La testata, citando messaggi interni delle forze armate, documenti ufficiali e colloqui con persone informate, ha riferito giovedì che almeno cinque individui impiegati nel comando o in stretto contatto con esso si sono tolti la vita tra l’inizio di giugno e i primi di luglio.
Questa sequenza di decessi ha spinto il Cyber Command a qualificare gli eventi come un cosiddetto «cluster di suicidi», espressione utilizzata dal Pentagono per indicare una serie di suicidi verificatisi a intervalli più stretti del consueto e tali da richiedere misure specifiche.
Gli operatori del comando hanno il compito di difendere le reti informatiche militari americane e, al tempo stesso, di penetrare nei sistemi digitali delle forze armate straniere per compromettere comunicazioni, difese aeree e altre capacità operative.
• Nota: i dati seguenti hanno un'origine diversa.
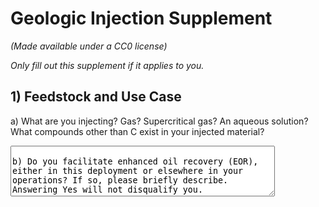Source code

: # Geologic Injection Supplement

_(Made available under a CC0 license)_

_Only fill out this supplement if it applies to you._

## 1) Feedstock and Use Case

a) What are you injecting? Gas? Supercritical gas? An aqueous solution? What compounds other than C exist in your injected material?

<textarea rows='5' cols='50' placeholder='<50 words' />

b) Do you facilitate enhanced oil recovery (EOR), either in this deployment or elsewhere in your operations? If so, please briefly describe. Answering Yes will not disqualify you.

<textarea rows='5' cols='50' placeholder='<50 words' />

## 2) Throughput and Monitoring

c) Describe the geologic setting to be used for your project. What is the trapping mechanism, and what infrastructure is required to facilitate carbon storage? How will you monitor that your permanence matches what you described in Section 2 of the General Application?

<textarea rows='5' cols='50' placeholder='<500 words' />

d) For projects in the United States, for which UIC well class is a permit being sought (e.g. Class II, Class VI, etc.)?

<textarea rows='5' cols='50' placeholder='<10 words' />

e) At what rate will you be injecting your feedstock?

<textarea rows='5' cols='50' placeholder='Unit volume / unit time' />

## 3) Environmental Hazards

a) What are the primary environmental threats associated with this injection project, what specific actions or innovations will you implement to mitigate those threats, and how will they be monitored moving forward?

<textarea rows='5' cols='50' placeholder='<200 words' />

b) What are the key uncertainties to using and scaling this injection method?

<textarea rows='5' cols='50' placeholder='<200 words' />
Gran parte di queste attività si svolge all’interno di strutture ad altissima sicurezza e resta classificata.
Il costo psicologico di questo lavoro rappresenta da tempo una fonte di preoccupazione per i responsabili militari. Uno studio finanziato dall’esercito e richiamato da Bloomberg ha evidenziato che gli specialisti informatici soffrono spesso di insonnia, deficit di memoria, ruminazioni ossessive e patologie fisiche.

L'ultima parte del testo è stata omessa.